Finalmente, y debido al éxito del género, cuando toda librería tiene una bien nutrida sección, Camarasa y Clavé decidieron cerrarla. Fue un golpe para todos sus seguidores, que éramos muchísimos pero no los suficientes para que las ventas se incrementaran. Camarasa se dedicó, en esta especie de jubilación, a escribir una biblia llamada Sangre en los estantes, en la que en sus más de 400 páginas daba cátedra de autores y títulos.

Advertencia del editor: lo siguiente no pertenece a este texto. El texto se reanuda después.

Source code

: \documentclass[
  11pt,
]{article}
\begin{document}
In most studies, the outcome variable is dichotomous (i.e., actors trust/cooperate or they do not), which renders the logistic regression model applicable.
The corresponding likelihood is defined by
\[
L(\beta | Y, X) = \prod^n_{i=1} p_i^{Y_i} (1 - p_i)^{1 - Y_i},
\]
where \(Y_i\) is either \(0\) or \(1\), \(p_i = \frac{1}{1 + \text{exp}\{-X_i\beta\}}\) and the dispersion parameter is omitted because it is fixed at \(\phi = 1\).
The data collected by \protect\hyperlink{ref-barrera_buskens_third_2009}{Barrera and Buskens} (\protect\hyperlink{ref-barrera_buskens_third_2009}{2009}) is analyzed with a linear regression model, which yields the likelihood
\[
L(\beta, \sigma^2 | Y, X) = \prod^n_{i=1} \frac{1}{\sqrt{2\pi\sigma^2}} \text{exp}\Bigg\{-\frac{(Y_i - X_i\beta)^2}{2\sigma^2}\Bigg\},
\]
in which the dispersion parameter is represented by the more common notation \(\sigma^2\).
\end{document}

Lo curioso es que, como en una vuelta de tuerca de novela de misterio, Camarasa enfermó y murió justo cuando su libro comenzaba a circular en librerías.

ESPACIOS PARA PENSAR

Una de las cosas que se han perdido con la irrupción de Amazon y demás páginas de compra en línea es recordar que las librerías van más allá de ser meras distribuidoras de libros, tazas y separadores. Una portada de la revista New Yorker de junio de 2008, dibujada por Adrian Tomine y llamada irónicamente Book Lovers, refleja lo absurdo y la contradicción de los llamados amantes de los libros, ya que nos muestra a una mujer recibiendo libros por mensajería, mientras vive al lado de una pequeña librería de barrio. Desde booktubers y demás fauna que menudea en TikTok e Instagram, olvidan que la literatura va más allá de acumular números de lecturas en tu lista de Goodreads o de fotografiar con una taza de café el libro de pasta dura, edición especial, de la saga en turno.

Las librerías pueden ser lugares donde conviven las fantasías de niños y adolescentes y adultos, pero también en donde surjan amistades, amores y por qué no, revoluciones, cambios sociales. Sitios que nos permitan reunirnos e intercambiar ideas y plantear soluciones, ya sea en medio de un mundo tenso al borde del colapso, como el de hoy en día o el de la Tierra Media o la caliente y desértica Comala.